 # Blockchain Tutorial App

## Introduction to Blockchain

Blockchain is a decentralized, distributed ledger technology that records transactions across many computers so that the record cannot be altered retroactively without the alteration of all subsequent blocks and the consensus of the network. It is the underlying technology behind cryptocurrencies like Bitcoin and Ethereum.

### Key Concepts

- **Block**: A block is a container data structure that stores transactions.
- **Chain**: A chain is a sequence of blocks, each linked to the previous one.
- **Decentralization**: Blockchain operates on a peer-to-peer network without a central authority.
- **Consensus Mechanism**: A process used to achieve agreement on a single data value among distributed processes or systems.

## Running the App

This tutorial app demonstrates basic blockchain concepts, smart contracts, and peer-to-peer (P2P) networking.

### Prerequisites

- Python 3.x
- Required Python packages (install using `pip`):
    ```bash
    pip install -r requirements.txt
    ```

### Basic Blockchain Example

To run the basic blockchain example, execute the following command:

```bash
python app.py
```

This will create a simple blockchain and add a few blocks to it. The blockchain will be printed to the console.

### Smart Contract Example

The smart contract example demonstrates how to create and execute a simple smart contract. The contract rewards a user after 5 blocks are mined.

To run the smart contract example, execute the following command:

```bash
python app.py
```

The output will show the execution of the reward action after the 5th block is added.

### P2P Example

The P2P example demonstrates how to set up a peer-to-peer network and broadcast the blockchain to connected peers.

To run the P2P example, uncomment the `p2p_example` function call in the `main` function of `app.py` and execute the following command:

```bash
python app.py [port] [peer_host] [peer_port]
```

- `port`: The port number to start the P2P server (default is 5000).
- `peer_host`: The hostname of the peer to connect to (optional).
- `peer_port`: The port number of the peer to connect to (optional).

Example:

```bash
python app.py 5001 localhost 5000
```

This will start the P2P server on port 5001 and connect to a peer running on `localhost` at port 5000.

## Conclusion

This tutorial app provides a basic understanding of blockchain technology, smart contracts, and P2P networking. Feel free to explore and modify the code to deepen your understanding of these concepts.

= = = = =

• TASK
Scan the material for lines that hold the word "data", then say how many there are and nothing else.

• PROBLEM SOLUTION
2